Back before the 2003 SARS outbreak — the first of these novel coronavirus outbreaks — China had a development program that focused almost entirely on economic growth while under-investing in public health and other welfare spending. The result was lost lives, major illness and massive economic disruption. The lesson was clear.
Yet in 2017, the Trump administration came in determined to redress a series of trade grievances with China. Everything else was put on hold. The previous Strategic and Economic Dialogue, founded by President George W. Bush and continued by President Barack Obama, was suspended, eliminating a venue for regular consultation between top Cabinet secretaries in all areas, including health. Even lower-level meetings, such as meetings under the Science and Technology Cooperation Agreement, have been put off.
Both Bush and Obama sent their Health and Human Services secretaries and Centers for Disease Control and Prevention directors to China. These visits have dropped off under President Trump. Without regular high-level meetings and visits to launch new initiatives and deepen existing ties, cooperation at best becomes moribund.
Or worse, it declines — as we are seeing now.
The CDC used to have a robust program in China, with as many as 10 American experts working on the ground in China and a local staff of more than 40, the majority working on infectious diseases. I was the science counselor at the U.S. Embassy in Beijing during and after SARS, and much of my job was processing new-position approval for experts from the CDC, HHS and National Institutes of Health as Bush increased our commitment. The centerpiece of the program — first called Global Disease Detection and then the Emerging Infectious Disease (EID) program — had four U.S. experts and a number of local hires working directly with their Chinese counterparts to identify diseases that have pandemic potential.
But under the Trump administration, the total U.S. CDC program in China went down to three U.S. experts and a handful of local hires. Meanwhile, the Beijing-based EID program was drawn down. Had this program been up and running at full strength, we wouldn’t have needed to offer to send a team of health experts, as the administration did last month; we would have had people available and familiar with relationships of trust right there in China.
These efforts have played a significant role in the past. Well before SARS, the United States worked with China to collect flu samples, since most new flus originate in China. And during the avian influenza outbreaks that occurred in the years subsequent to SARS, American assignees were able to provide formal assistance and, at least as important, have informal channels to assist their counterparts and to better understand the risk to Americans.

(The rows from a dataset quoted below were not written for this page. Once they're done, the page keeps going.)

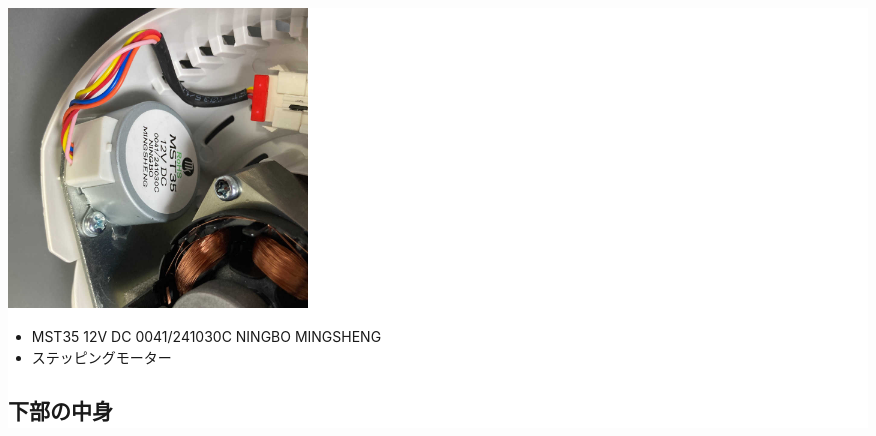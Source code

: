 <img src="media/5.jpg" width="300">

* MST35 12V DC 0041/241030C NINGBO MINGSHENG
* ステッピングモーター

## 下部の中身
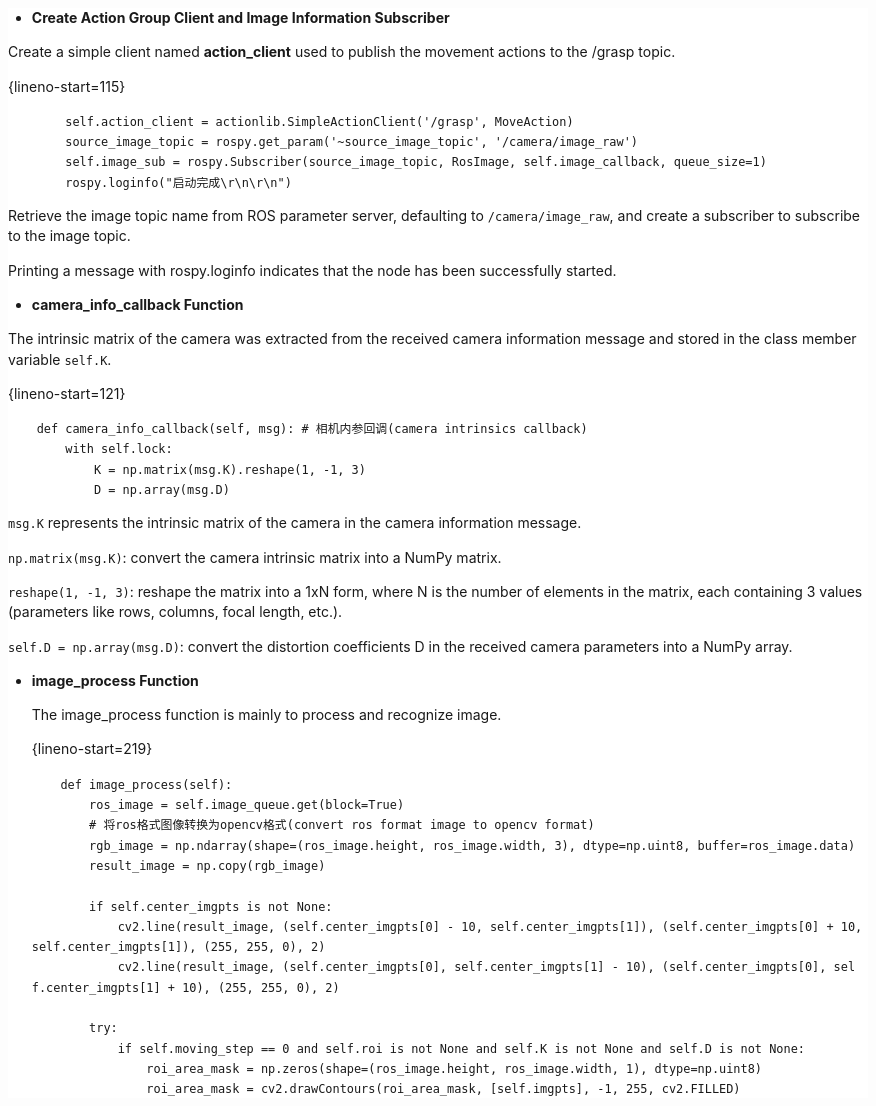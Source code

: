 - **Create Action Group Client and Image Information Subscriber**

Create a simple client named **action_client** used to publish the movement actions to the /grasp topic.

{lineno-start=115}

```
        self.action_client = actionlib.SimpleActionClient('/grasp', MoveAction)
        source_image_topic = rospy.get_param('~source_image_topic', '/camera/image_raw')
        self.image_sub = rospy.Subscriber(source_image_topic, RosImage, self.image_callback, queue_size=1)
        rospy.loginfo("启动完成\r\n\r\n")
```

Retrieve the image topic name from ROS parameter server, defaulting to `/camera/image_raw`, and create a subscriber to subscribe to the image topic.

Printing a message with rospy.loginfo indicates that the node has been successfully started.

- **camera_info_callback Function**

The intrinsic matrix of the camera was extracted from the received camera information message and stored in the class member variable `self.K`.

{lineno-start=121}

```
    def camera_info_callback(self, msg): # 相机内参回调(camera intrinsics callback)
        with self.lock:
            K = np.matrix(msg.K).reshape(1, -1, 3)
            D = np.array(msg.D)
```

`msg.K` represents the intrinsic matrix of the camera in the camera information message.

`np.matrix(msg.K)`: convert the camera intrinsic matrix into a NumPy matrix.

`reshape(1, -1, 3)`: reshape the matrix into a 1xN form, where N is the number of elements in the matrix, each containing 3 values (parameters like rows, columns, focal length, etc.).

`self.D = np.array(msg.D)`: convert the distortion coefficients D in the received camera parameters into a NumPy array.


- **image_process Function**

  The image_process function is mainly to process and recognize image.

  {lineno-start=219}
  
  ```
      def image_process(self):
          ros_image = self.image_queue.get(block=True)
          # 将ros格式图像转换为opencv格式(convert ros format image to opencv format)
          rgb_image = np.ndarray(shape=(ros_image.height, ros_image.width, 3), dtype=np.uint8, buffer=ros_image.data)
          result_image = np.copy(rgb_image)
  
          if self.center_imgpts is not None:
              cv2.line(result_image, (self.center_imgpts[0] - 10, self.center_imgpts[1]), (self.center_imgpts[0] + 10, self.center_imgpts[1]), (255, 255, 0), 2)
              cv2.line(result_image, (self.center_imgpts[0], self.center_imgpts[1] - 10), (self.center_imgpts[0], self.center_imgpts[1] + 10), (255, 255, 0), 2)
  
          try:
              if self.moving_step == 0 and self.roi is not None and self.K is not None and self.D is not None:
                  roi_area_mask = np.zeros(shape=(ros_image.height, ros_image.width, 1), dtype=np.uint8)
                  roi_area_mask = cv2.drawContours(roi_area_mask, [self.imgpts], -1, 255, cv2.FILLED)
  ```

In recent years, science cooperation between our countries has been painted as if it only benefited China. But joint research gives U.S. researchers access not only to brilliant partners in China but also to facilities such as clean-energy pilot developments that don’t exist in the United States. And nowhere is the need for cooperation greater than in fields touching on biology. Researchers can’t study disease unless they have access to it, and diseases emerge in different parts of the world. That’s why the NIH funds research worldwide, instead of the more restrictive rules of the National Science Foundation. And that’s why the CDC opened offices around the world to track emerging infections.
We know these joint efforts yield important results. Many have commented on how rapidly the Chinese sequenced and published the COVID-19 genome. That expertise developed when several Chinese labs participated more than 20 years ago in the human genome project. We know the importance of folic acid during pregnancy because of a joint study in China. A large number of studies on diabetes and heart disease prevention are conducted in China.
For decades under both Republican and Democratic presidents, the U.S.-China cooperation on health was nurtured and grew. There are huge opportunities from strategic science cooperation — and huge costs if we fail to work cooperatively on risks such as emerging infections. The world is more crowded and rapidly changing. New infections are going to arise. We neglect the lessons learned from previous epidemics at our peril.